==== Exercise data

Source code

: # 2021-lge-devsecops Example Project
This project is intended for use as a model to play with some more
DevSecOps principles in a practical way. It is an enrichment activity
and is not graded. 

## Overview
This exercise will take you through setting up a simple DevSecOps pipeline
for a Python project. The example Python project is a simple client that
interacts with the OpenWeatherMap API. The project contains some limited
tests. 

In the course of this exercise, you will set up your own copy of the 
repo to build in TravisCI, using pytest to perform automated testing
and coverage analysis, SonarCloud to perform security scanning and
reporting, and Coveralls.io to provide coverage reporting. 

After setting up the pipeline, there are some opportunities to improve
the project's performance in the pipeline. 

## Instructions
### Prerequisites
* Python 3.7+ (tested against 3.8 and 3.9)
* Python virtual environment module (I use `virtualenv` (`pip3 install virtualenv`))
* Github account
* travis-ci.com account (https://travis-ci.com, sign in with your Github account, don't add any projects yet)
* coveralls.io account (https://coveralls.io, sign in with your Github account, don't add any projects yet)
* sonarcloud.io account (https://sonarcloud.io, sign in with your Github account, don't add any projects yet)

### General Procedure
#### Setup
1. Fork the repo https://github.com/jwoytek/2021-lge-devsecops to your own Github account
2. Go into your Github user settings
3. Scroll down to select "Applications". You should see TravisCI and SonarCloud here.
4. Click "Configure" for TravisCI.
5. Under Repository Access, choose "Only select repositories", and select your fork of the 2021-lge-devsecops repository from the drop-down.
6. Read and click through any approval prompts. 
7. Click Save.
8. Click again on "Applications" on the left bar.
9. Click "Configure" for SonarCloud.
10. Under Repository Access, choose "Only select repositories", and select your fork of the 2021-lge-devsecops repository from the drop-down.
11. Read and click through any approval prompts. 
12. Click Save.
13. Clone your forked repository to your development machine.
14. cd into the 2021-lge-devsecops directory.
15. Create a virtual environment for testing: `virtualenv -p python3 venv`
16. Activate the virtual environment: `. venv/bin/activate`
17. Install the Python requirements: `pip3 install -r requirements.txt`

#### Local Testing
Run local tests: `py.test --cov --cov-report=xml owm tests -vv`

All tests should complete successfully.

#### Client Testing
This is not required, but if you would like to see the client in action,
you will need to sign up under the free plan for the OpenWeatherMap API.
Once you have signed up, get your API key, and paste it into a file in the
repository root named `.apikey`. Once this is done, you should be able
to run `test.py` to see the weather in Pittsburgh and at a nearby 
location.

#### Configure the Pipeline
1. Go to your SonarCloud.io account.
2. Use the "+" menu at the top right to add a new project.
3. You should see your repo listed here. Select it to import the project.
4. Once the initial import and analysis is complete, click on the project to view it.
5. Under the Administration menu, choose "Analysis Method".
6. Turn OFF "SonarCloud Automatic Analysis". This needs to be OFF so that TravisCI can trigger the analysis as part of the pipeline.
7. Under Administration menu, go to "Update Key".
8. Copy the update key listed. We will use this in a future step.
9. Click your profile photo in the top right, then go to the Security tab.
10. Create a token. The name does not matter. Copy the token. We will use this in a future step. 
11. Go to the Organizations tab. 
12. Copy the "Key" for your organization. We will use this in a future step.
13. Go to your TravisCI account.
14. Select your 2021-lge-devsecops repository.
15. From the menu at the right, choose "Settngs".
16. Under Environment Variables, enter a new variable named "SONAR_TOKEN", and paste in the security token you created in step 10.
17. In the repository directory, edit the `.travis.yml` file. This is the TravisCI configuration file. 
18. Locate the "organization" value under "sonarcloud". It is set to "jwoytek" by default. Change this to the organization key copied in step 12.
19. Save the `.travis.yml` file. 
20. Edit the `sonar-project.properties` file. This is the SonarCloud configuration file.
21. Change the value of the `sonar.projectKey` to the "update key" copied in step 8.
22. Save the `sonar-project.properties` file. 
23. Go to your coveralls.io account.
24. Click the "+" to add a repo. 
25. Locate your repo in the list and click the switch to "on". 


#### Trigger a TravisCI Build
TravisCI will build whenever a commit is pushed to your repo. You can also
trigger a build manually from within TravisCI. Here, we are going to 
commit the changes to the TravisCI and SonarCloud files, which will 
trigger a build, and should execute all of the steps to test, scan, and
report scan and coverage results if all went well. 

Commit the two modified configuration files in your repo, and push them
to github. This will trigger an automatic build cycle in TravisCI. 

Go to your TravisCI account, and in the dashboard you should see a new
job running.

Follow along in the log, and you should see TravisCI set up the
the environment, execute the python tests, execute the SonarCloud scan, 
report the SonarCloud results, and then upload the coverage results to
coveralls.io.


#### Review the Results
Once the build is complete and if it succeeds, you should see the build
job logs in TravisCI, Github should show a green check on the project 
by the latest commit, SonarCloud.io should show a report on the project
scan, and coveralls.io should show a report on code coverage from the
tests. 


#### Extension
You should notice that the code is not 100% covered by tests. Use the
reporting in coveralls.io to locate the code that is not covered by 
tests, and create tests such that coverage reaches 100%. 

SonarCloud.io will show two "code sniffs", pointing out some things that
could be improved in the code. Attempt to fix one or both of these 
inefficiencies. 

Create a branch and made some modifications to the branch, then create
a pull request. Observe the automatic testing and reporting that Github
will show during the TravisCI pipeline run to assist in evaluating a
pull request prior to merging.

========

About this exercise:
Your task is to retype the records precisely as they stand.

Output below:
Source code

: # 2021-lge-devsecops Example Project
This project is intended for use as a model to play with some more
DevSecOps principles in a practical way. It is an enrichment activity
and is not graded. 

## Overview
This exercise will take you through setting up a simple DevSecOps pipeline
for a Python project. The example Python project is a simple client that
interacts with the OpenWeatherMap API. The project contains some limited
tests. 

In the course of this exercise, you will set up your own copy of the 
repo to build in TravisCI, using pytest to perform automated testing
and coverage analysis, SonarCloud to perform security scanning and
reporting, and Coveralls.io to provide coverage reporting. 

After setting up the pipeline, there are some opportunities to improve
the project's performance in the pipeline. 

## Instructions
### Prerequisites
* Python 3.7+ (tested against 3.8 and 3.9)
* Python virtual environment module (I use `virtualenv` (`pip3 install virtualenv`))
* Github account
* travis-ci.com account (https://travis-ci.com, sign in with your Github account, don't add any projects yet)
* coveralls.io account (https://coveralls.io, sign in with your Github account, don't add any projects yet)
* sonarcloud.io account (https://sonarcloud.io, sign in with your Github account, don't add any projects yet)

### General Procedure
#### Setup
1. Fork the repo https://github.com/jwoytek/2021-lge-devsecops to your own Github account
2. Go into your Github user settings
3. Scroll down to select "Applications". You should see TravisCI and SonarCloud here.
4. Click "Configure" for TravisCI.
5. Under Repository Access, choose "Only select repositories", and select your fork of the 2021-lge-devsecops repository from the drop-down.
6. Read and click through any approval prompts. 
7. Click Save.
8. Click again on "Applications" on the left bar.
9. Click "Configure" for SonarCloud.
10. Under Repository Access, choose "Only select repositories", and select your fork of the 2021-lge-devsecops repository from the drop-down.
11. Read and click through any approval prompts. 
12. Click Save.
13. Clone your forked repository to your development machine.
14. cd into the 2021-lge-devsecops directory.
15. Create a virtual environment for testing: `virtualenv -p python3 venv`
16. Activate the virtual environment: `. venv/bin/activate`
17. Install the Python requirements: `pip3 install -r requirements.txt`

#### Local Testing
Run local tests: `py.test --cov --cov-report=xml owm tests -vv`

All tests should complete successfully.

#### Client Testing
This is not required, but if you would like to see the client in action,
you will need to sign up under the free plan for the OpenWeatherMap API.
Once you have signed up, get your API key, and paste it into a file in the
repository root named `.apikey`. Once this is done, you should be able
to run `test.py` to see the weather in Pittsburgh and at a nearby 
location.

#### Configure the Pipeline
1. Go to your SonarCloud.io account.
2. Use the "+" menu at the top right to add a new project.
3. You should see your repo listed here. Select it to import the project.
4. Once the initial import and analysis is complete, click on the project to view it.
5. Under the Administration menu, choose "Analysis Method".
6. Turn OFF "SonarCloud Automatic Analysis". This needs to be OFF so that TravisCI can trigger the analysis as part of the pipeline.
7. Under Administration menu, go to "Update Key".
8. Copy the update key listed. We will use this in a future step.
9. Click your profile photo in the top right, then go to the Security tab.
10. Create a token. The name does not matter. Copy the token. We will use this in a future step. 
11. Go to the Organizations tab. 
12. Copy the "Key" for your organization. We will use this in a future step.
13. Go to your TravisCI account.
14. Select your 2021-lge-devsecops repository.
15. From the menu at the right, choose "Settngs".
16. Under Environment Variables, enter a new variable named "SONAR_TOKEN", and paste in the security token you created in step 10.
17. In the repository directory, edit the `.travis.yml` file. This is the TravisCI configuration file. 
18. Locate the "organization" value under "sonarcloud". It is set to "jwoytek" by default. Change this to the organization key copied in step 12.
19. Save the `.travis.yml` file. 
20. Edit the `sonar-project.properties` file. This is the SonarCloud configuration file.
21. Change the value of the `sonar.projectKey` to the "update key" copied in step 8.
22. Save the `sonar-project.properties` file. 
23. Go to your coveralls.io account.
24. Click the "+" to add a repo. 
25. Locate your repo in the list and click the switch to "on". 


#### Trigger a TravisCI Build
TravisCI will build whenever a commit is pushed to your repo. You can also
trigger a build manually from within TravisCI. Here, we are going to 
commit the changes to the TravisCI and SonarCloud files, which will 
trigger a build, and should execute all of the steps to test, scan, and
report scan and coverage results if all went well. 

Commit the two modified configuration files in your repo, and push them
to github. This will trigger an automatic build cycle in TravisCI. 

Go to your TravisCI account, and in the dashboard you should see a new
job running.

Follow along in the log, and you should see TravisCI set up the
the environment, execute the python tests, execute the SonarCloud scan, 
report the SonarCloud results, and then upload the coverage results to
coveralls.io.


#### Review the Results
Once the build is complete and if it succeeds, you should see the build
job logs in TravisCI, Github should show a green check on the project 
by the latest commit, SonarCloud.io should show a report on the project
scan, and coveralls.io should show a report on code coverage from the
tests. 


#### Extension
You should notice that the code is not 100% covered by tests. Use the
reporting in coveralls.io to locate the code that is not covered by 
tests, and create tests such that coverage reaches 100%. 

SonarCloud.io will show two "code sniffs", pointing out some things that
could be improved in the code. Attempt to fix one or both of these 
inefficiencies. 

Create a branch and made some modifications to the branch, then create
a pull request. Observe the automatic testing and reporting that Github
will show during the TravisCI pipeline run to assist in evaluating a
pull request prior to merging.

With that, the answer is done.